Config conv input and weight dtypes.
Parameters:
input_dtype (QuantDType) – Conv input dtype. Defaults to qint8. weight_dtype (QuantDType) – Conv weight dtype. Defaults to qint8. prefix (Optional[Sequence[str]]) – If given, only modify ops under these prefixes. Defaults to None. class horizon_plugin_pytorch.quantization.qconfig_setter.templates.LoadFromFileTemplate (load_dir: str, prefix=None, only_set_mod_in_graph=True, overwrite: bool = True, freeze: bool = False)
Load model qcoonfig dtypes from pt file.
Parameters:
load_dir (str) – Path to pt file, can accept url. prefix – Only apply to modules under given prefixes. Defaults to None. overwrite (bool) – Whether clear existed qtypes before set. freeze ( bool) class horizon_plugin_pytorch.quantization.qconfig_setter.templates.MatmulDtypeTemplate (input_dtypes: QuantDType | Tuple[QuantDType, QuantDType] = 'qint8', prefix: Sequence[str] | None = None)
Config matmul input dtypes.
Parameters:
input_dtypes (Union[QuantDType, Tuple[QuantDType, QuantDType]]) – Conv input dtypes. Defaults to qint8. prefix (Optional[Sequence[str]]) – If given, only modify ops under these prefixes. Defaults to None. class horizon_plugin_pytorch.quantization.qconfig_setter.templates.ModuleNameTemplate (config_mapping: Dict[str, QuantDType | Dict[str, Any]], enable_propagate: bool = True, only_set_mod_in_graph: bool = True, overwrite: bool = False, freeze: bool = False)

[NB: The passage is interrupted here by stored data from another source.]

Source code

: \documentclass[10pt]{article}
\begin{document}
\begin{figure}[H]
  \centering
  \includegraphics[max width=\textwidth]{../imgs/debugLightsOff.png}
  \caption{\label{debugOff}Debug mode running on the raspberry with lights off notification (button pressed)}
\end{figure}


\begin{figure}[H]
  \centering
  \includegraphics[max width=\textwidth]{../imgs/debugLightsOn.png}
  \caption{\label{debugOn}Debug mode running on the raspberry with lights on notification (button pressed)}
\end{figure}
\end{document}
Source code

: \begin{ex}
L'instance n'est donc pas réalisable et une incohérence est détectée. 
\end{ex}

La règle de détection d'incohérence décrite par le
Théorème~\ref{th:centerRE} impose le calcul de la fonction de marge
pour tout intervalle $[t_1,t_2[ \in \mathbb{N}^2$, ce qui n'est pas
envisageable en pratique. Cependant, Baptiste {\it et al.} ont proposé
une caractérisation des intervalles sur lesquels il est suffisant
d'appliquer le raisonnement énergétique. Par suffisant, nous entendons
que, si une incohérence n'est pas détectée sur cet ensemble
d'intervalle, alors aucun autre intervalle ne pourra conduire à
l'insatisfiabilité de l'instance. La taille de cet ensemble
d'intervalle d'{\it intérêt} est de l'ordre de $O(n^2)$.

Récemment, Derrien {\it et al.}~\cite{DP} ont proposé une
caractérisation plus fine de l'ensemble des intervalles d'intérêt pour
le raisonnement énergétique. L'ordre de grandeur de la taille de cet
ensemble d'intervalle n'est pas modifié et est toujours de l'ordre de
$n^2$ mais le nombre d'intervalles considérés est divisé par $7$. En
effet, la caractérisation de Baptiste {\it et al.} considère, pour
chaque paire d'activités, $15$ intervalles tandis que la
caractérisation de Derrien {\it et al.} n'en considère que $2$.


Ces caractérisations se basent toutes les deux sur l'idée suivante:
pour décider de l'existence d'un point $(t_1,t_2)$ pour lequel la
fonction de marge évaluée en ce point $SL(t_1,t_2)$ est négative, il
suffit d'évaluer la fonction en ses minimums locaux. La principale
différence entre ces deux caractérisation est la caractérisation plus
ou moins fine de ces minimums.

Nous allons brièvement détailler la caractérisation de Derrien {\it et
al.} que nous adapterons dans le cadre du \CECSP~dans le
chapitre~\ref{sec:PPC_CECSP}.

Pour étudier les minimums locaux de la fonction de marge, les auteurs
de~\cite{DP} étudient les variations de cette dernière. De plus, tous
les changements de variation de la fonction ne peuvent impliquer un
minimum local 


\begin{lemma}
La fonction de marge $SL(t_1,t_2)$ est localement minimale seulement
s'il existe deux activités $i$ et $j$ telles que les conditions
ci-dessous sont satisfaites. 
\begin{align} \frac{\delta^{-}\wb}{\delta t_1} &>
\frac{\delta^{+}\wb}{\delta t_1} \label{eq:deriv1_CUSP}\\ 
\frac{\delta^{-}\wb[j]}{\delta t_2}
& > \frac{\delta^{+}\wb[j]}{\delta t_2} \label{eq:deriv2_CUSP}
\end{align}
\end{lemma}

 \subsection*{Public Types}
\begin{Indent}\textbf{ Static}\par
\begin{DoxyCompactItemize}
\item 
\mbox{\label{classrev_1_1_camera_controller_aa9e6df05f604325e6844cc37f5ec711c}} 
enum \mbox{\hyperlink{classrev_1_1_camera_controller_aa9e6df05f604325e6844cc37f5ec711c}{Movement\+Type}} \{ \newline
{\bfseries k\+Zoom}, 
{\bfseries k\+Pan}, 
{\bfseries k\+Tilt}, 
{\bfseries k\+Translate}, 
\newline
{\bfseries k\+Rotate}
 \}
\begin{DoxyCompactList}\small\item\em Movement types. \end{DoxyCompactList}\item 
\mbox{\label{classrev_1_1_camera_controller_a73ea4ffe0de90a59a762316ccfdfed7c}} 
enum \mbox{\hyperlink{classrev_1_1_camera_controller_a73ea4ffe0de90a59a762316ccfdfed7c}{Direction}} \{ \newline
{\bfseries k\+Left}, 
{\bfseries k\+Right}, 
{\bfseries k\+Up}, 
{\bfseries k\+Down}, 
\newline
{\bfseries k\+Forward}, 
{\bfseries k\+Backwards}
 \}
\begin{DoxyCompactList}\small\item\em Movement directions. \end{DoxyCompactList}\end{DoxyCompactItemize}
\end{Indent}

Set operation dtypes by name or prefix.
Parameters: config_mapping (Dict[str, Union[QuantDType, Dict[str, Any]]]) –
A mapping from prefix to dtype setting. : If the value is dtype, apply to the output. : Fox example, {“conv”: qint16}
If the value is dict, apply by k-v pair. : Fox example, {“conv”: {“output”: qint16, “weight”: qint8}}
User can also config the quant threshold. : If the value is float, apply to the output. : For example, {“conv”: {“threshold”: 1.0}}
If the value is dict, apply by k-v pair. : For example, {“conv”: {“threshold”: {“input”: 1.0, “output”: 1.0}}}
The quant scale will be computed by : scale = -(threshold/quant_min).
The dtype and threshold can be given at the same time. : For example, {“conv”: {“dtype”: “qint16”, “threshold”: 1.0}}
enable_propagate (bool) – Whether apply dtype setting to all submodules. Defaults to True.
only_set_mod_in_graph (bool) – Whether only apply dtype setting on mods in the computing graph. Defaults to True.
overwrite (bool) – Whether clear existed qtypes before set.
freeze (bool) – Whether freeze qtype setting after set.
class horizon_plugin_pytorch.quantization.qconfig_setter.templates.OpTypeTemplate (config_mapping: Dict[Any, QuantDType | Dict[str, QuantDType]], prefix=None, only_set_mod_in_graph: bool = True, overwrite: bool = False, freeze: bool = False)
Set operation dtypes by operation type.
Parameters: config_mapping (Dict[Any, Union[QuantDType, Dict[str, QuantDType]]]) –
A mapping from op type to dtype setting. Keys can be torch module class or string for torch func. If the value is dtype, apply to the output. If the value is dict, apply by k-v pair.
Fox example, {“conv”: {“output”: qint16, “weight”: qint8}}
prefix – If given, only modify ops under there prefixes. Defaults to None.
only_set_mod_in_graph (bool) – Whether only apply dtype setting on mods in the computing graph. Defaults to True.
overwrite (bool) – Whether clear existed qtypes before set.
freeze (bool) – Whether freeze qtype setting after set.
class horizon_plugin_pytorch.quantization.qconfig_setter.templates.SensitivityTemplate (sensitive_table: List[Tuple[str, str]], topk_or_ratio: int | float, sensitive_type='both', low_precision_dtype='qint8', high_precision_dtype='qint16', spread=True)
Promote dtype precision by sensitivity table.
Parameters:
sensitive_table (List[Tuple[str, str]]) – Table in sensitivity high to low order and each item contains module name and sensitivity type. Or file path or url to the saved sensitive table file. topk_or_ratio (Union[int, float]) – Set how many item to high precision in the sensitive table. sensitive_type – Choose from (‘weight’, ‘activation’, ‘both’). “activation” include input and output. Defaults to “both”. low_precision_dtype – Only modify if the origin dtype is this dtype. Defaults to qint8. high_precision_dtype – High precision dtype. Defaults to qint16. spread – Whether spread high precision dtype to adjacent operation. Defaults to True.